Make an exact copy of the entries that come next.

___ Material provided ___

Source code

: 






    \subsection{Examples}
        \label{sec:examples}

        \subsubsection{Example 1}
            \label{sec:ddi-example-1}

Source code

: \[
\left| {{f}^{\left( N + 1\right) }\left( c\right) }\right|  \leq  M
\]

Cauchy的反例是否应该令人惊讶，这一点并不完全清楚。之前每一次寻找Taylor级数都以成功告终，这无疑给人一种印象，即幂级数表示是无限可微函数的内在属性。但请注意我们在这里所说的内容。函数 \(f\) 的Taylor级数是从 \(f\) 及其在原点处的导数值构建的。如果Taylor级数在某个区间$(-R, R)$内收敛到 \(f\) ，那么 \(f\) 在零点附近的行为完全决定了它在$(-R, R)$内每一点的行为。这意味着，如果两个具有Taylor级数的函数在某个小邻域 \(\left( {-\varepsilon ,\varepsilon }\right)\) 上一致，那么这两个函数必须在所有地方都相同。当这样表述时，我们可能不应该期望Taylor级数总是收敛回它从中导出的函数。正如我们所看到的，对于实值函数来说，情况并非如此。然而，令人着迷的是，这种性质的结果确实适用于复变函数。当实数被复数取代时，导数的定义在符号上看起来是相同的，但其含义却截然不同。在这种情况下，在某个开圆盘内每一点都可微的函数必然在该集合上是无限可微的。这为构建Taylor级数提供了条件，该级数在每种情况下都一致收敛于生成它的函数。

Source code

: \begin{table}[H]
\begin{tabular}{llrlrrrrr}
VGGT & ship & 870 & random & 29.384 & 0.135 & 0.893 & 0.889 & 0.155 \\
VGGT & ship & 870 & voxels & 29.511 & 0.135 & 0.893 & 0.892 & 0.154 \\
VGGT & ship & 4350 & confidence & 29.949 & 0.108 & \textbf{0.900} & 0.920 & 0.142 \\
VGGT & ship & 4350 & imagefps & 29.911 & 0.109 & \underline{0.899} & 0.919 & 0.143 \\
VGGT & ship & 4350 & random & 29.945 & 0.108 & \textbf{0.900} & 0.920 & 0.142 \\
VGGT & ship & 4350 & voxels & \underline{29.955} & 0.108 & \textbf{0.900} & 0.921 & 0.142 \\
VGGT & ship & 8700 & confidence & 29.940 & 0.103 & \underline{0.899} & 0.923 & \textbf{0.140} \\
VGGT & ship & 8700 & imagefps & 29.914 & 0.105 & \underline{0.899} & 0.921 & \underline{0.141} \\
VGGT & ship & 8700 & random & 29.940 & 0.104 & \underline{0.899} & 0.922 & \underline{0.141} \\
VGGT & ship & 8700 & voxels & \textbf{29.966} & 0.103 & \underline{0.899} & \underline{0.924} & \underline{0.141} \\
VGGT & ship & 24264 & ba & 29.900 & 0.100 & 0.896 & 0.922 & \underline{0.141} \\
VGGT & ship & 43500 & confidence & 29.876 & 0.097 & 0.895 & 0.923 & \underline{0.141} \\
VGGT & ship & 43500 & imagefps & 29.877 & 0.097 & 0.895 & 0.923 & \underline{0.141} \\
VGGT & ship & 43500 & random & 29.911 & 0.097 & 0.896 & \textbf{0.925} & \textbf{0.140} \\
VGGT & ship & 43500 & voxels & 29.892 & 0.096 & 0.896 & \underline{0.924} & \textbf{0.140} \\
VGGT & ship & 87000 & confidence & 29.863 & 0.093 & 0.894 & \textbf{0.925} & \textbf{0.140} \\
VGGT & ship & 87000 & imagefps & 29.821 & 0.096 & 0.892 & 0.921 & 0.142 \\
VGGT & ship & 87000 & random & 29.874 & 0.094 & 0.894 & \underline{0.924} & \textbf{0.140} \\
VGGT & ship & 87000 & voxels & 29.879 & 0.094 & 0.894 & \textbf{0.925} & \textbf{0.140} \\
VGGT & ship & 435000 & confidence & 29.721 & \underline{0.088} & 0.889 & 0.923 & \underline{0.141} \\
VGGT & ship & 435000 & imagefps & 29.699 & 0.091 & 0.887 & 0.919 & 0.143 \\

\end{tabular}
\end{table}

___

▶ **The completed task**
Source code

: 






    \subsection{Examples}
        \label{sec:examples}

        \subsubsection{Example 1}
            \label{sec:ddi-example-1}

Source code

: \[
\left| {{f}^{\left( N + 1\right) }\left( c\right) }\right|  \leq  M
\]

Cauchy的反例是否应该令人惊讶，这一点并不完全清楚。之前每一次寻找Taylor级数都以成功告终，这无疑给人一种印象，即幂级数表示是无限可微函数的内在属性。但请注意我们在这里所说的内容。函数 \(f\) 的Taylor级数是从 \(f\) 及其在原点处的导数值构建的。如果Taylor级数在某个区间$(-R, R)$内收敛到 \(f\) ，那么 \(f\) 在零点附近的行为完全决定了它在$(-R, R)$内每一点的行为。这意味着，如果两个具有Taylor级数的函数在某个小邻域 \(\left( {-\varepsilon ,\varepsilon }\right)\) 上一致，那么这两个函数必须在所有地方都相同。当这样表述时，我们可能不应该期望Taylor级数总是收敛回它从中导出的函数。正如我们所看到的，对于实值函数来说，情况并非如此。然而，令人着迷的是，这种性质的结果确实适用于复变函数。当实数被复数取代时，导数的定义在符号上看起来是相同的，但其含义却截然不同。在这种情况下，在某个开圆盘内每一点都可微的函数必然在该集合上是无限可微的。这为构建Taylor级数提供了条件，该级数在每种情况下都一致收敛于生成它的函数。

Source code

: \begin{table}[H]
\begin{tabular}{llrlrrrrr}
VGGT & ship & 870 & random & 29.384 & 0.135 & 0.893 & 0.889 & 0.155 \\
VGGT & ship & 870 & voxels & 29.511 & 0.135 & 0.893 & 0.892 & 0.154 \\
VGGT & ship & 4350 & confidence & 29.949 & 0.108 & \textbf{0.900} & 0.920 & 0.142 \\
VGGT & ship & 4350 & imagefps & 29.911 & 0.109 & \underline{0.899} & 0.919 & 0.143 \\
VGGT & ship & 4350 & random & 29.945 & 0.108 & \textbf{0.900} & 0.920 & 0.142 \\
VGGT & ship & 4350 & voxels & \underline{29.955} & 0.108 & \textbf{0.900} & 0.921 & 0.142 \\
VGGT & ship & 8700 & confidence & 29.940 & 0.103 & \underline{0.899} & 0.923 & \textbf{0.140} \\
VGGT & ship & 8700 & imagefps & 29.914 & 0.105 & \underline{0.899} & 0.921 & \underline{0.141} \\
VGGT & ship & 8700 & random & 29.940 & 0.104 & \underline{0.899} & 0.922 & \underline{0.141} \\
VGGT & ship & 8700 & voxels & \textbf{29.966} & 0.103 & \underline{0.899} & \underline{0.924} & \underline{0.141} \\
VGGT & ship & 24264 & ba & 29.900 & 0.100 & 0.896 & 0.922 & \underline{0.141} \\
VGGT & ship & 43500 & confidence & 29.876 & 0.097 & 0.895 & 0.923 & \underline{0.141} \\
VGGT & ship & 43500 & imagefps & 29.877 & 0.097 & 0.895 & 0.923 & \underline{0.141} \\
VGGT & ship & 43500 & random & 29.911 & 0.097 & 0.896 & \textbf{0.925} & \textbf{0.140} \\
VGGT & ship & 43500 & voxels & 29.892 & 0.096 & 0.896 & \underline{0.924} & \textbf{0.140} \\
VGGT & ship & 87000 & confidence & 29.863 & 0.093 & 0.894 & \textbf{0.925} & \textbf{0.140} \\
VGGT & ship & 87000 & imagefps & 29.821 & 0.096 & 0.892 & 0.921 & 0.142 \\
VGGT & ship & 87000 & random & 29.874 & 0.094 & 0.894 & \underline{0.924} & \textbf{0.140} \\
VGGT & ship & 87000 & voxels & 29.879 & 0.094 & 0.894 & \textbf{0.925} & \textbf{0.140} \\
VGGT & ship & 435000 & confidence & 29.721 & \underline{0.088} & 0.889 & 0.923 & \underline{0.141} \\
VGGT & ship & 435000 & imagefps & 29.699 & 0.091 & 0.887 & 0.919 & 0.143 \\

\end{tabular}
\end{table}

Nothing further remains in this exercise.